Boing Boing Staging

Tomorrow is the tenth anniversary of the collapse of 2008 and things are much, much worse

Nobody covered the Wall Street collapse, bailout, and corrupt resurgence better than Rolling Stone’s Matt Taibbi, from giving Goldman Sachs its unforgettable epithet to covering the hearings on the bailouts to documenting the foreclosure mills, to deep dives into the sweetheart deals the banks got; to the revolving door between finance regulators and the finance sector to the rise of Occupy; to the consolidation of financial primacy after the collapse; to the double-standard for criminal justice revealed by the collapse; to the frauds that surfaced after the crash; to the tiny bright spots where bankers were brought to justice; all capped by an incandescent, outstanding book about the crisis and the systematic racial and economic justice it revealed.


Tomorrow is the tenth anniversary of the collapse of 2008, and in the intervening decade, Big Finance has gotten bigger, bankers’ bonuses have gotten larger, and we are barreling toward another debt crisis that will make 2008 look like a kid’s birthday party.

Writing in Rolling Stone, Taibbi lays out the decade’s sordid history: the way that Obama’s malpractice gave the banks more power, made the rich much richer, paved the way for a donor class that owns politics so thoroughly that they were able to buy themselves trillions in tax-breaks (with more to come).


No one makes this subject more accessible than Taibbi. We are still reaping 2008’s whirlwind. Read this today, think about it tomorrow, then register to vote and do something about it. If you’ve got $20 to spare (or better yet, $200), back the kinds of candidates who will do something about it.

If Trump has you outraged, read this. It is his secret origin story, the sordid tale of how the country came to vote for a man so manifestly incompetent: because rich people spent what it took to convince racists to elect him.


An argument is frequently put forth that the government made a huge profit on the bailouts. This is an impossible stance to counter. It’s like trying to quantify how plaid something is.

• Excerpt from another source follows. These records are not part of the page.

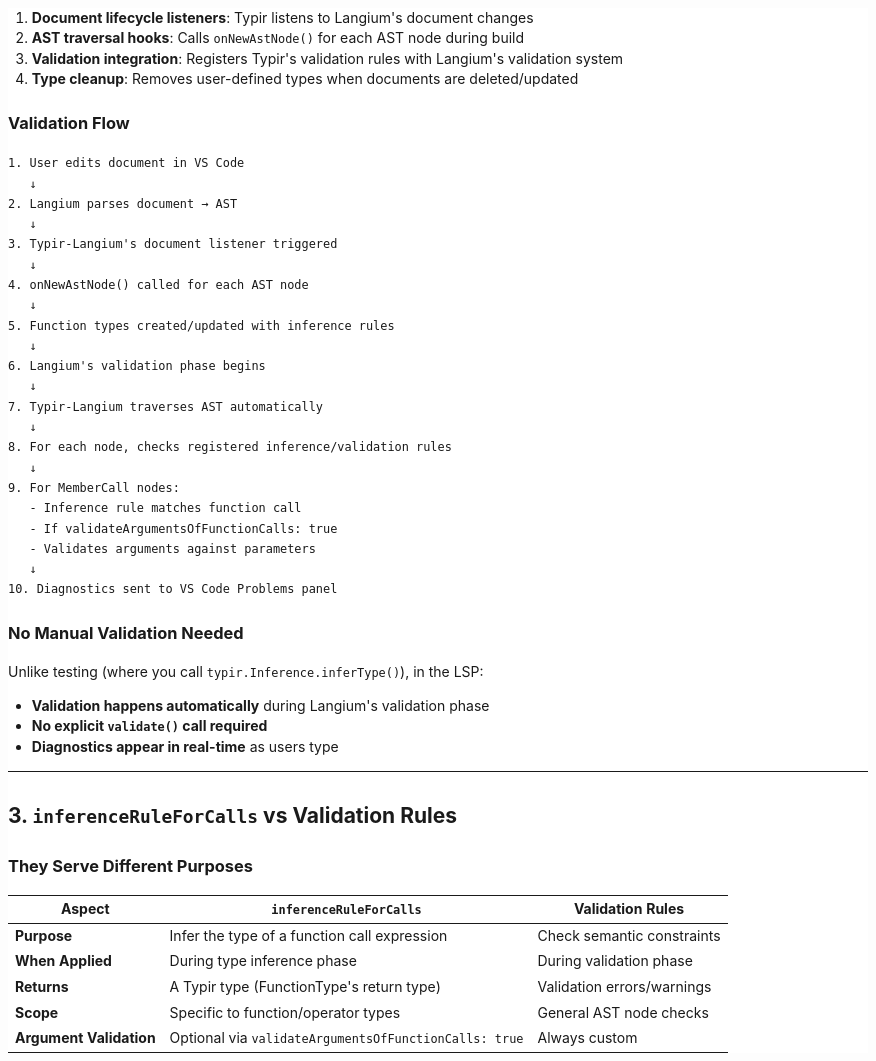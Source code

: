 1. **Document lifecycle listeners**: Typir listens to Langium's document changes
2. **AST traversal hooks**: Calls `onNewAstNode()` for each AST node during build
3. **Validation integration**: Registers Typir's validation rules with Langium's validation system
4. **Type cleanup**: Removes user-defined types when documents are deleted/updated

### Validation Flow

```
1. User edits document in VS Code
   ↓
2. Langium parses document → AST
   ↓
3. Typir-Langium's document listener triggered
   ↓
4. onNewAstNode() called for each AST node
   ↓
5. Function types created/updated with inference rules
   ↓
6. Langium's validation phase begins
   ↓
7. Typir-Langium traverses AST automatically
   ↓
8. For each node, checks registered inference/validation rules
   ↓
9. For MemberCall nodes:
   - Inference rule matches function call
   - If validateArgumentsOfFunctionCalls: true
   - Validates arguments against parameters
   ↓
10. Diagnostics sent to VS Code Problems panel
```

### No Manual Validation Needed

Unlike testing (where you call `typir.Inference.inferType()`), in the LSP:
- **Validation happens automatically** during Langium's validation phase
- **No explicit `validate()` call required**
- **Diagnostics appear in real-time** as users type

---

## 3. `inferenceRuleForCalls` vs Validation Rules

### They Serve Different Purposes

| Aspect | `inferenceRuleForCalls` | Validation Rules |
|--------|------------------------|------------------|
| **Purpose** | Infer the type of a function call expression | Check semantic constraints |
| **When Applied** | During type inference phase | During validation phase |
| **Returns** | A Typir type (FunctionType's return type) | Validation errors/warnings |
| **Scope** | Specific to function/operator types | General AST node checks |
| **Argument Validation** | Optional via `validateArgumentsOfFunctionCalls: true` | Always custom |
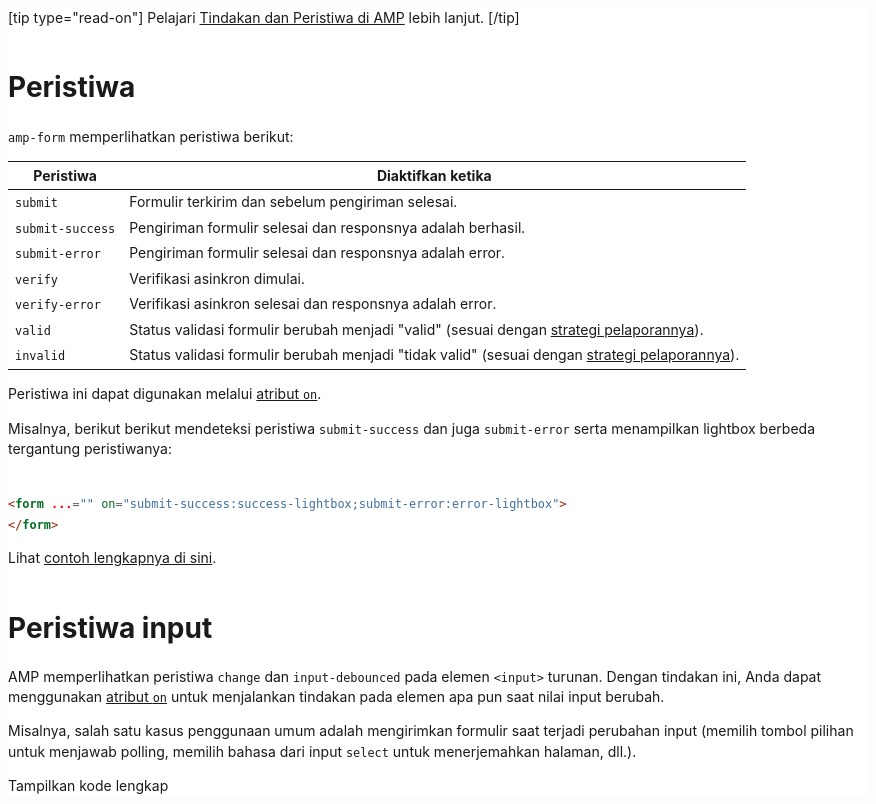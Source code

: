 [tip type="read-on"]
Pelajari [Tindakan dan Peristiwa di AMP](https://www.ampproject.org/docs/interaction_dynamic/amp-actions-and-events.html) lebih lanjut.
[/tip]

# Peristiwa

`amp-form` memperlihatkan peristiwa berikut:

| Peristiwa | Diaktifkan ketika |
|-------|-------------|
| `submit` | Formulir terkirim dan sebelum pengiriman selesai. |
| `submit-success` | Pengiriman formulir selesai dan responsnya adalah berhasil. |
| `submit-error` | Pengiriman formulir selesai dan responsnya adalah error. |
| `verify` | Verifikasi asinkron dimulai. |
| `verify-error` | Verifikasi asinkron selesai dan responsnya adalah error. |
| `valid` | Status validasi formulir berubah menjadi "valid" (sesuai dengan [strategi pelaporannya](#reporting-strategies)). |
| `invalid` | Status validasi formulir berubah menjadi "tidak valid" (sesuai dengan [strategi pelaporannya](#reporting-strategies)). |

Peristiwa ini dapat digunakan melalui [atribut `on`](https://www.ampproject.org/docs/fundamentals/spec#on).

Misalnya, berikut berikut mendeteksi peristiwa `submit-success` dan juga `submit-error` serta menampilkan lightbox berbeda tergantung peristiwanya:

```html

<form ...="" on="submit-success:success-lightbox;submit-error:error-lightbox">
</form>

```

Lihat [contoh lengkapnya di sini](../../examples/forms.amp.html).

# Peristiwa input

AMP memperlihatkan peristiwa `change` dan `input-debounced` pada elemen `<input>` turunan. Dengan tindakan ini, Anda dapat menggunakan [atribut `on`](https://www.ampproject.org/docs/fundamentals/spec#on) untuk menjalankan tindakan pada elemen apa pun saat nilai input berubah.

Misalnya, salah satu kasus penggunaan umum adalah mengirimkan formulir saat terjadi perubahan input (memilih tombol pilihan untuk menjawab polling, memilih bahasa dari input `select` untuk menerjemahkan halaman, dll.).



<div>
  <amp-iframe height="450" src="https://ampproject-b5f4c.firebaseapp.com/examples/ampform.inputevent.embed.html" layout="fixed-height" sandbox="allow-scripts allow-forms allow-same-origin" resizable="">
    <div aria-label="Tampilkan selengkapnya" overflow="" tabindex="0" role="button">Tampilkan kode lengkap</div>
    <div placeholder=""></div>
  </amp-iframe>
</div>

Sure, in an environment in which the chief bailout recipients were allowed virtually limitless access to free capital; affirmatively non-prosecuted for severe regulatory violations (like rigging electricity prices or laundering money for drug cartels); repeatedly saved from crippling litigation by sweetheart settlements; and allowed to get financially well again overnight by feasting on direct cash injections, richly priced government-backed mortgages and other monster subsidies like the Quantitative Easing (QE) program… yes, in that universe, the bailout “earned” a profit. But for whom?

The real effect of the deal made that weekend has been a radical transformation of the economy. Previously, small banks traditionally enjoyed a lending advantage because of their on-the-ground relationships with local businesses. But the effective merger of the state with giant, too-big-to-fail banks has tilted the advantage far in the other direction.

Big banks post-2008 could now borrow much more cheaply than smaller ones, because lenders no longer worried about them going out of business. Some studies describe this “implicit guarantee” as a subsidy worth billions a year.

In 2012, Bloomberg put the number at $83 billion for just the top 10 banks. Fast-forward to last year. How much of the record $171.3 billion in profits earned by banks in 2017 was owed to the implicit guarantee?

Matt Taibbi on the 10-Year Anniversary of the Crash [Matt Taibbi/Rolling Stone]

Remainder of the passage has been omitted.